The inner doors unlocked with a click, and Heather walked into an entrance hall that was impressive and homey at once, with polished oak paneling, burnished brass fixtures, and a tile floor with an intricately patterned border. An elevator was straight ahead, the broad flight of the central staircase curling around it. It had a scissoring gate that passengers had to pull shut behind them, and in every movie Heather had ever seen with such an elevator, it ended up getting stuck. The stairs it was.
She was hot and sweaty and out of breath by the time she got to the top floor, and for a moment, just as she came eye to eye with Miriam for the first time, she fretted that the other woman might disapprove of her. Her sundress was wrinkled, her makeup was melting away, and her nose told her that the all-natural deodorant she’d swiped on an hour before had failed her entirely. It didn’t help that Miriam was the picture of effortless French chic in a white linen tunic and slim, ankle-length trousers. Even the silk scarf she’d knotted around her neck was perfect.
“It is so nice to meet you,” she said, still puffing a little, and held out the posy.
“What a lovely surprise,” Miriam said, and sniffed at the flowers appreciatively. “But come here first.” She gathered Heather into a fierce, heartfelt embrace, only loosening it enough so she might kiss her on both cheeks. “At last, at last. Do you know, I hardly slept last night? I was so eager to meet you. And now you are here and you look so much like Ann. The same pretty hair, and the same eyes, you know. But let us not linger here—come with me and we will have some coffee, and I will put your beautiful flowers in water.”

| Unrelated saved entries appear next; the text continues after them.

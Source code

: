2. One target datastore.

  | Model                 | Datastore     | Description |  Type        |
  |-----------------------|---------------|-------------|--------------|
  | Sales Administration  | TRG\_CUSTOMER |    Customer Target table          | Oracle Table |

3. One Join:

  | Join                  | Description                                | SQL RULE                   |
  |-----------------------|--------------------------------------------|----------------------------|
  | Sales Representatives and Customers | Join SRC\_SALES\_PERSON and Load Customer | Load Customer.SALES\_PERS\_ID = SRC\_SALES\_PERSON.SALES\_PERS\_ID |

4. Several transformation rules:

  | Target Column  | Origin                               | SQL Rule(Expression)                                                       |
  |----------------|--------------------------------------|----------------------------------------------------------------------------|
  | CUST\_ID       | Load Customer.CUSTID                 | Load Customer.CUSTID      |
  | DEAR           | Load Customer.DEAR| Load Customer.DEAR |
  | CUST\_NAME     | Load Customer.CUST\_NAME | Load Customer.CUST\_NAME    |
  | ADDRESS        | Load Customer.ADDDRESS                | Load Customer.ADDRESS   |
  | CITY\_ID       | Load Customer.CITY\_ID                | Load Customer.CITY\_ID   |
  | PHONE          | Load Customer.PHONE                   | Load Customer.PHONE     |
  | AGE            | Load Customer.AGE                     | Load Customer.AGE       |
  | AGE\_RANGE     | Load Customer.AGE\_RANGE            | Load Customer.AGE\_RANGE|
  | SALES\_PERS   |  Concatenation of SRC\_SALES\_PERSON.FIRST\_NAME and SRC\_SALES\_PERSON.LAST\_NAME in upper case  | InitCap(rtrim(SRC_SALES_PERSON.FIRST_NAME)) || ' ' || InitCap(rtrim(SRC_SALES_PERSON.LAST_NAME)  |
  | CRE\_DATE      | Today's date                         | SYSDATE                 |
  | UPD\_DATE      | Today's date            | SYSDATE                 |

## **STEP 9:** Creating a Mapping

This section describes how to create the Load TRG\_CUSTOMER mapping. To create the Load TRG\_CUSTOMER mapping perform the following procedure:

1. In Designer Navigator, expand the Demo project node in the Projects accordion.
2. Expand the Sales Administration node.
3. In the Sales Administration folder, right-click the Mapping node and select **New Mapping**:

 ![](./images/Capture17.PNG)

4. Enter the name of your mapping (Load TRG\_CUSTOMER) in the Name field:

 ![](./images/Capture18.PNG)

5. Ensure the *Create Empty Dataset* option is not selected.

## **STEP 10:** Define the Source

Miriam led her into the flat, and even though they were in an apartment building it felt like a big old house, with high ceilings and a wide hallway and parquet floors the color of maple syrup. The walls were closely hung with oil paintings, brightly colored modern prints, and photographs of a gaggle of children at different ages, all of them evidently related in some fashion or another. In one picture, Miriam stood arm in arm with a tall, distinguished man with a shock of white hair and pale blue eyes—Daniel’s eyes, Heather realized—and she was holding up an enameled medal in a velvet case.
“That was taken at Buckingham Palace,” Miriam said. “Such a happy day.”

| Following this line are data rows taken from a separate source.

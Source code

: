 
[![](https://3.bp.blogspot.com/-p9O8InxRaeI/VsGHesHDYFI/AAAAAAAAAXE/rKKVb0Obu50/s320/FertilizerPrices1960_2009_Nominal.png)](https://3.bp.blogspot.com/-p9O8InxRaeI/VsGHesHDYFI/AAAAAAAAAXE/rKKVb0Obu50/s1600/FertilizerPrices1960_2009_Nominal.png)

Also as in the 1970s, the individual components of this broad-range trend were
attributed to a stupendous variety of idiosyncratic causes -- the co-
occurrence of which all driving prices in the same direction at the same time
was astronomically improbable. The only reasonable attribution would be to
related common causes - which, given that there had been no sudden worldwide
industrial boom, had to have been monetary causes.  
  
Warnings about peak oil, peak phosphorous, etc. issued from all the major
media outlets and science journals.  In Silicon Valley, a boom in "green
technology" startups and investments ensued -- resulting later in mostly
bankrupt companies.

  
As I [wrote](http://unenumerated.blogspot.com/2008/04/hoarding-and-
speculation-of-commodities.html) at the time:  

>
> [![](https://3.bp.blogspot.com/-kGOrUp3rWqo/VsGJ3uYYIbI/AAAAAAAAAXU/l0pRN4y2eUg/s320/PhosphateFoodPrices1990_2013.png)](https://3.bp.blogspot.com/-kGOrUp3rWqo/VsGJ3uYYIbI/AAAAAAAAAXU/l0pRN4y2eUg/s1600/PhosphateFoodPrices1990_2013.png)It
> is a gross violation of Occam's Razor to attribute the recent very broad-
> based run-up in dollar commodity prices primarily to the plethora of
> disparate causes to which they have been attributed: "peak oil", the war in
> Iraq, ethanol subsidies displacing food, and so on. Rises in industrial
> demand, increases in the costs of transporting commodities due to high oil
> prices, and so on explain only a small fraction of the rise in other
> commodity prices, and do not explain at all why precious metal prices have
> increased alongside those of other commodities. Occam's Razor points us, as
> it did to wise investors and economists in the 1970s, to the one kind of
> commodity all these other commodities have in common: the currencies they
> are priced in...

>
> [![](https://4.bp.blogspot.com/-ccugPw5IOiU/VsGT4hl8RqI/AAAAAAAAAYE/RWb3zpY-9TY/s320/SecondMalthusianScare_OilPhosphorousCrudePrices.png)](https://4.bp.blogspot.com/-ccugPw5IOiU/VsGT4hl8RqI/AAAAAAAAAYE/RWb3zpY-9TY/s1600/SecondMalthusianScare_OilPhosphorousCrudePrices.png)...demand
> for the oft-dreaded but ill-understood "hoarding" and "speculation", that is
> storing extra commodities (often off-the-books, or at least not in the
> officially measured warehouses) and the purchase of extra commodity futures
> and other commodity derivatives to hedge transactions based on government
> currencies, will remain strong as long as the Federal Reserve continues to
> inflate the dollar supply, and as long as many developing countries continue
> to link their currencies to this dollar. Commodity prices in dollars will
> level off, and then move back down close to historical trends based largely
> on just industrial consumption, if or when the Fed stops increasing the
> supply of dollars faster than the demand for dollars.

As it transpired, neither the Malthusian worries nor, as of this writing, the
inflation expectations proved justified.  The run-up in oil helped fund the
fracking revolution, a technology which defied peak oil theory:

Heather nodded, because she wasn’t sure what to say, and then they were in the kitchen, and instantly she felt at home. There was an enormous French gas stove, the kind that had brass handles and enameled blue doors, and the counters were made of marble, and there was a set of copper pots hanging from a rack on one wall, and on the other was a dresser piled high with mismatched blue-and-white china. On the windowsill above the sink there were pots of herbs and a carved wooden rooster with a quizzical expression on his face.
Miriam went to a compact espresso maker on the counter next to the stove and switched it on. “My daughter bought this machine for me,” she explained. “She was worried I would burn myself on my old stovetop espresso maker. It is tremendously convenient but the coffee is not, I think, quite as good. Would you like a cappuccino?”